- _AIM OF THE EXERCISE_
In the entries that follow, the first line to write out is the one containing "# 古美西路316弄 59843 - 古美 - 闵行", and the last is the one containing "#### 2室1厅 67.4". Reproduce that stretch exactly, with nothing before or after it.
======== ENTRIES SUPPLIED ========
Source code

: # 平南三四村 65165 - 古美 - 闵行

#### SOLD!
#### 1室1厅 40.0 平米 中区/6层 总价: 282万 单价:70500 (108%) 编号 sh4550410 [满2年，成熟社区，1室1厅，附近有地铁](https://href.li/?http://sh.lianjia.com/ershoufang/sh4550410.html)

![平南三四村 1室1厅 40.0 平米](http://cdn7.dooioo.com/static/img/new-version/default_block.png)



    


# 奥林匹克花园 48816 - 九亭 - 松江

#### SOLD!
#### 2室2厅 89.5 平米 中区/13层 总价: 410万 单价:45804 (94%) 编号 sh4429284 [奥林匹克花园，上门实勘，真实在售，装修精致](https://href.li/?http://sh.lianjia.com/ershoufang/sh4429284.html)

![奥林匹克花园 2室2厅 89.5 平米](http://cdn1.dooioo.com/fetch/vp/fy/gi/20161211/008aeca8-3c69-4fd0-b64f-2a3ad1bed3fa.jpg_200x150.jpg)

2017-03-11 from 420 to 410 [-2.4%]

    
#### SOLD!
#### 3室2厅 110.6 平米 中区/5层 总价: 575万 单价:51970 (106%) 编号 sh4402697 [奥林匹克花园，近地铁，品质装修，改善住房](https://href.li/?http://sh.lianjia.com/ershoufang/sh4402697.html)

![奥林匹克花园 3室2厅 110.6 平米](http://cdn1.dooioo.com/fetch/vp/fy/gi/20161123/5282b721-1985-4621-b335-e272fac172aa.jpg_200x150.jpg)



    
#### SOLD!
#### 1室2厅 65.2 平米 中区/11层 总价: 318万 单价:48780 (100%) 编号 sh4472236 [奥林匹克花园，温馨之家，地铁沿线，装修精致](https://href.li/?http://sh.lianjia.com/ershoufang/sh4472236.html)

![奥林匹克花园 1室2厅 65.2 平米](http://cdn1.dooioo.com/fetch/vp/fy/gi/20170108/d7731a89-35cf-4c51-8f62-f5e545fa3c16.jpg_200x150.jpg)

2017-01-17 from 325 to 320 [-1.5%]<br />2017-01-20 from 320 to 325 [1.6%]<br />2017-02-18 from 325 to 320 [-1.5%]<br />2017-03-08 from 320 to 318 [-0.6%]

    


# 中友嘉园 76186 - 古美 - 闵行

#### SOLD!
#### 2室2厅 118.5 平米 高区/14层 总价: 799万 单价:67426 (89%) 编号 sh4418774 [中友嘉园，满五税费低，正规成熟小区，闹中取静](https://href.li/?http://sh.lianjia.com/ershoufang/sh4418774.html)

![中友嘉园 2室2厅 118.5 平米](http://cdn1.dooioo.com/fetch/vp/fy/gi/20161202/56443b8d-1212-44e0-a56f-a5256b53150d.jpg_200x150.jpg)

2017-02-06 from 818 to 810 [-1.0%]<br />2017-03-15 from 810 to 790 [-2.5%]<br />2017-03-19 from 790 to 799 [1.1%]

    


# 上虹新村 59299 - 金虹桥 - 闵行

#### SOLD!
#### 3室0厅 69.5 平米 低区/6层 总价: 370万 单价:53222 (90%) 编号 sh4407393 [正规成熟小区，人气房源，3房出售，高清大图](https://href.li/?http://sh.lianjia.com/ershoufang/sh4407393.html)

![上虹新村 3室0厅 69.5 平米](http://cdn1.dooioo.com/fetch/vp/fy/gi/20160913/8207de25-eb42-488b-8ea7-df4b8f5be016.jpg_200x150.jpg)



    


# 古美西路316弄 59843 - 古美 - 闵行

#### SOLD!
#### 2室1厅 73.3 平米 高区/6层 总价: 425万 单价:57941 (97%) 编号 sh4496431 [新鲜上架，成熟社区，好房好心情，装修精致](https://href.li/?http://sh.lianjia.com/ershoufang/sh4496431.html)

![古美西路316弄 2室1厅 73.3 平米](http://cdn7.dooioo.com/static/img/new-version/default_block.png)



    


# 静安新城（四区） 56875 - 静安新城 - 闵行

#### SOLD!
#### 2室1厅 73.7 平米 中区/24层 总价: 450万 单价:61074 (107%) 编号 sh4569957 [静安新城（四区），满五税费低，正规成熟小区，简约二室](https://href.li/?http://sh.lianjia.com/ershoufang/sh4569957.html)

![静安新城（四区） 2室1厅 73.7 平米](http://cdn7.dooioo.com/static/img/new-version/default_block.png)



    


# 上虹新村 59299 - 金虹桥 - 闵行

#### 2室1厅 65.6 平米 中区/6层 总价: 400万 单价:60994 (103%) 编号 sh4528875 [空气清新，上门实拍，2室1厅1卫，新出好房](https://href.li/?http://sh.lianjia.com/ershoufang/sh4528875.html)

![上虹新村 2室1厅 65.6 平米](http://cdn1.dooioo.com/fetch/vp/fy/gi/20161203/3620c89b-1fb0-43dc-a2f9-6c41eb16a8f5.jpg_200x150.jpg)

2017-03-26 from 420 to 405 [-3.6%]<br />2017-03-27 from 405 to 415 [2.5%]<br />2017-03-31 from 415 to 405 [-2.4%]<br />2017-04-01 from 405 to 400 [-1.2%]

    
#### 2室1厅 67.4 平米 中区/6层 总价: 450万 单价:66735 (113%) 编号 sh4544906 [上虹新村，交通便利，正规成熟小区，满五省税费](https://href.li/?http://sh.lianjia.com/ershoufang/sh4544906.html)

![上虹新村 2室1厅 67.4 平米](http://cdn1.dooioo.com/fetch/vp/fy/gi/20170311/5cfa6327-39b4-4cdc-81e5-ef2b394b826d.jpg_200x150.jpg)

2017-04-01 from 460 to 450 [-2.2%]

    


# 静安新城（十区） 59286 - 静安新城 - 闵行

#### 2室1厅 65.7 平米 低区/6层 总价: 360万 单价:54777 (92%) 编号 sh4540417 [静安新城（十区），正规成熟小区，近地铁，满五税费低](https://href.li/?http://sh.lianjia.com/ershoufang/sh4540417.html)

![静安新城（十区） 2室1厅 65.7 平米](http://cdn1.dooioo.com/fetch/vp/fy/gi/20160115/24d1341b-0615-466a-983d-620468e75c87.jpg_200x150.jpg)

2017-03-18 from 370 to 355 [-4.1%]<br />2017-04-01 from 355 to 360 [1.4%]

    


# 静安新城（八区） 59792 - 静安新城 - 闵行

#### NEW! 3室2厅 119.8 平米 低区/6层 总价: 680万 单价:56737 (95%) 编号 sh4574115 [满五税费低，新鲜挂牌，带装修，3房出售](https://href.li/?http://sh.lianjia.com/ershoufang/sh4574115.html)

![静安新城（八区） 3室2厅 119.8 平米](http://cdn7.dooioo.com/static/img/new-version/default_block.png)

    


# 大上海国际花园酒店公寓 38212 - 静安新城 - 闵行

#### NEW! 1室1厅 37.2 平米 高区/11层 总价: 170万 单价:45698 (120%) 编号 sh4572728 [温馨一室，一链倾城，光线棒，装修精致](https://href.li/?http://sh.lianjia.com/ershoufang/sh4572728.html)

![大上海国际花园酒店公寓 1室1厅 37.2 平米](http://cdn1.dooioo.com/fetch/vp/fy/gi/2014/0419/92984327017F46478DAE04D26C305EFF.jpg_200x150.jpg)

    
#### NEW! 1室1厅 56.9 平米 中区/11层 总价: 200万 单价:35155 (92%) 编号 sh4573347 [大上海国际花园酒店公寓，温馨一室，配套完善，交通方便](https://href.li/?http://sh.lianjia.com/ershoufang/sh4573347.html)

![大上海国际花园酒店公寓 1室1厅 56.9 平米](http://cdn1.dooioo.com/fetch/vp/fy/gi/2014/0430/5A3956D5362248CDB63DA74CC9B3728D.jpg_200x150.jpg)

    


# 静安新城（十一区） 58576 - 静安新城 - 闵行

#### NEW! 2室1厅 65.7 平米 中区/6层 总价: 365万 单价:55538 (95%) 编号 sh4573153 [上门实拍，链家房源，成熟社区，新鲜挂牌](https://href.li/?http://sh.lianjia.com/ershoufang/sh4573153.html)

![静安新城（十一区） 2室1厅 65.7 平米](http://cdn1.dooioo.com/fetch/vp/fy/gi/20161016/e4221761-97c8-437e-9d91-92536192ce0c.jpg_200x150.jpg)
========
- _EXERCISE OUTPUT_
# 古美西路316弄 59843 - 古美 - 闵行

#### SOLD!
#### 2室1厅 73.3 平米 高区/6层 总价: 425万 单价:57941 (97%) 编号 sh4496431 [新鲜上架，成熟社区，好房好心情，装修精致](https://href.li/?http://sh.lianjia.com/ershoufang/sh4496431.html)

![古美西路316弄 2室1厅 73.3 平米](http://cdn7.dooioo.com/static/img/new-version/default_block.png)



    


# 静安新城（四区） 56875 - 静安新城 - 闵行

#### SOLD!
#### 2室1厅 73.7 平米 中区/24层 总价: 450万 单价:61074 (107%) 编号 sh4569957 [静安新城（四区），满五税费低，正规成熟小区，简约二室](https://href.li/?http://sh.lianjia.com/ershoufang/sh4569957.html)

![静安新城（四区） 2室1厅 73.7 平米](http://cdn7.dooioo.com/static/img/new-version/default_block.png)



    


# 上虹新村 59299 - 金虹桥 - 闵行

#### 2室1厅 65.6 平米 中区/6层 总价: 400万 单价:60994 (103%) 编号 sh4528875 [空气清新，上门实拍，2室1厅1卫，新出好房](https://href.li/?http://sh.lianjia.com/ershoufang/sh4528875.html)

![上虹新村 2室1厅 65.6 平米](http://cdn1.dooioo.com/fetch/vp/fy/gi/20161203/3620c89b-1fb0-43dc-a2f9-6c41eb16a8f5.jpg_200x150.jpg)

2017-03-26 from 420 to 405 [-3.6%]<br />2017-03-27 from 405 to 415 [2.5%]<br />2017-03-31 from 415 to 405 [-2.4%]<br />2017-04-01 from 405 to 400 [-1.2%]

    
#### 2室1厅 67.4 平米 中区/6层 总价: 450万 单价:66735 (113%) 编号 sh4544906 [上虹新村，交通便利，正规成熟小区，满五省税费](https://href.li/?http://sh.lianjia.com/ershoufang/sh4544906.html)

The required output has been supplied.